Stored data
━━━━━━━━━━

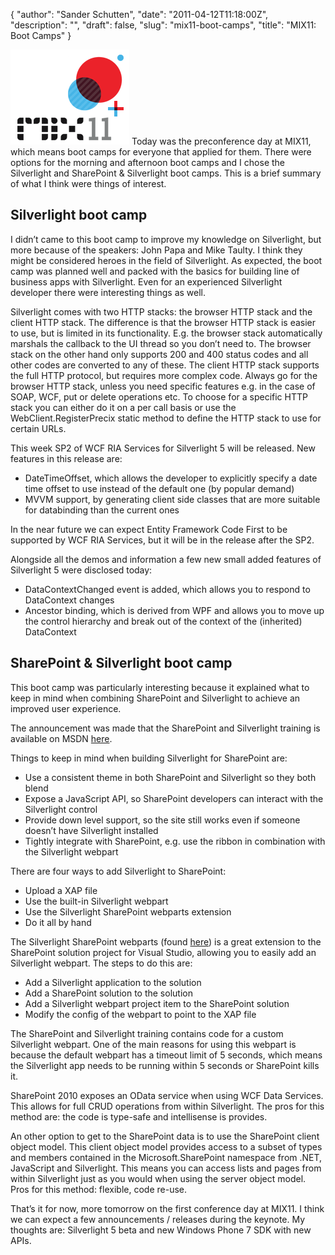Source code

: {
  "author": "Sander Schutten",
  "date": "2011-04-12T11:18:00Z",
  "description": "",
  "draft": false,
  "slug": "mix11-boot-camps",
  "title": "MIX11: Boot Camps"
}


[![](images/DevExpress_MIX2011_7290E0D7.png "MIX2011 logo")](images/DevExpress_MIX2011_7290E0D7.png)
Today was the preconference day at MIX11, which means boot camps for everyone that applied for them. There were options for the morning and afternoon boot camps and I chose the Silverlight and SharePoint & Silverlight boot camps. This is a brief summary of what I think were things of interest.

## Silverlight boot camp

I didn’t came to this boot camp to improve my knowledge on Silverlight, but more because of the speakers: John Papa and Mike Taulty. I think they might be considered heroes in the field of Silverlight. As expected, the boot camp was planned well and packed with the basics for building line of business apps with Silverlight. Even for an experienced Silverlight developer there were interesting things as well.

Silverlight comes with two HTTP stacks: the browser HTTP stack and the client HTTP stack. The difference is that the browser HTTP stack is easier to use, but is limited in its functionality. E.g. the browser stack automatically marshals the callback to the UI thread so you don’t need to. The browser stack on the other hand only supports 200 and 400 status codes and all other codes are converted to any of these. The client HTTP stack supports the full HTTP protocol, but requires more complex code. Always go for the browser HTTP stack, unless you need specific features e.g. in the case of SOAP, WCF, put or delete operations etc. To choose for a specific HTTP stack you can either do it on a per call basis or use the WebClient.RegisterPrecix static method to define the HTTP stack to use for certain URLs.

This week SP2 of WCF RIA Services for Silverlight 5 will be released. New features in this release are:

- DateTimeOffset, which allows the developer to explicitly specify a date time offset to use instead of the default one (by popular demand)
- MVVM support, by generating client side classes that are more suitable for databinding than the current ones

In the near future we can expect Entity Framework Code First to be supported by WCF RIA Services, but it will be in the release after the SP2.

Alongside all the demos and information a few new small added features of Silverlight 5 were disclosed today:

- DataContextChanged event is added, which allows you to respond to DataContext changes
- Ancestor binding, which is derived from WPF and allows you to move up the control hierarchy and break out of the context of the (inherited) DataContext

## SharePoint & Silverlight boot camp

This boot camp was particularly interesting because it explained what to keep in mind when combining SharePoint and Silverlight to achieve an improved user experience.

The announcement was made that the SharePoint and Silverlight training is available on MSDN [here](http://msdn.microsoft.com/nl-nl/SharePointAndSilverlightTrainingCourse).

Things to keep in mind when building Silverlight for SharePoint are:

- Use a consistent theme in both SharePoint and Silverlight so they both blend
- Expose a JavaScript API, so SharePoint developers can interact with the Silverlight control
- Provide down level support, so the site still works even if someone doesn’t have Silverlight installed
- Tightly integrate with SharePoint, e.g. use the ribbon in combination with the Silverlight webpart

There are four ways to add Silverlight to SharePoint:

- Upload a XAP file
- Use the built-in Silverlight webpart
- Use the Silverlight SharePoint webparts extension
- Do it all by hand

The Silverlight SharePoint webparts (found [here](http://visualstudiogallery.msdn.microsoft.com/e8360a85-58ca-42d1-8de0-e48a1ab071c7)) is a great extension to the SharePoint solution project for Visual Studio, allowing you to easily add an Silverlight webpart. The steps to do this are:

- Add a Silverlight application to the solution
- Add a SharePoint solution to the solution
- Add a Silverlight webpart project item to the SharePoint solution
- Modify the config of the webpart to point to the XAP file

The SharePoint and Silverlight training contains code for a custom Silverlight webpart. One of the main reasons for using this webpart is because the default webpart has a timeout limit of 5 seconds, which means the Silverlight app needs to be running within 5 seconds or SharePoint kills it.

SharePoint 2010 exposes an OData service when using WCF Data Services. This allows for full CRUD operations from within Silverlight. The pros for this method are: the code is type-safe and intellisense is provides.

An other option to get to the SharePoint data is to use the SharePoint client object model. This client object model provides access to a subset of types and members contained in the Microsoft.SharePoint namespace from .NET, JavaScript and Silverlight. This means you can access lists and pages from within Silverlight just as you would when using the server object model. Pros for this method: flexible, code re-use.

That’s it for now, more tomorrow on the first conference day at MIX11. I think we can expect a few announcements / releases during the keynote. My thoughts are: Silverlight 5 beta and new Windows Phone 7 SDK with new APIs.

━━━━━━━━━━

◆ DIRECTIONS
Would you please return all lines of the data that include the word "DataContext"?

◆ RESULT OF THE EXERCISE
- DataContextChanged event is added, which allows you to respond to DataContext changes
- Ancestor binding, which is derived from WPF and allows you to move up the control hierarchy and break out of the context of the (inherited) DataContext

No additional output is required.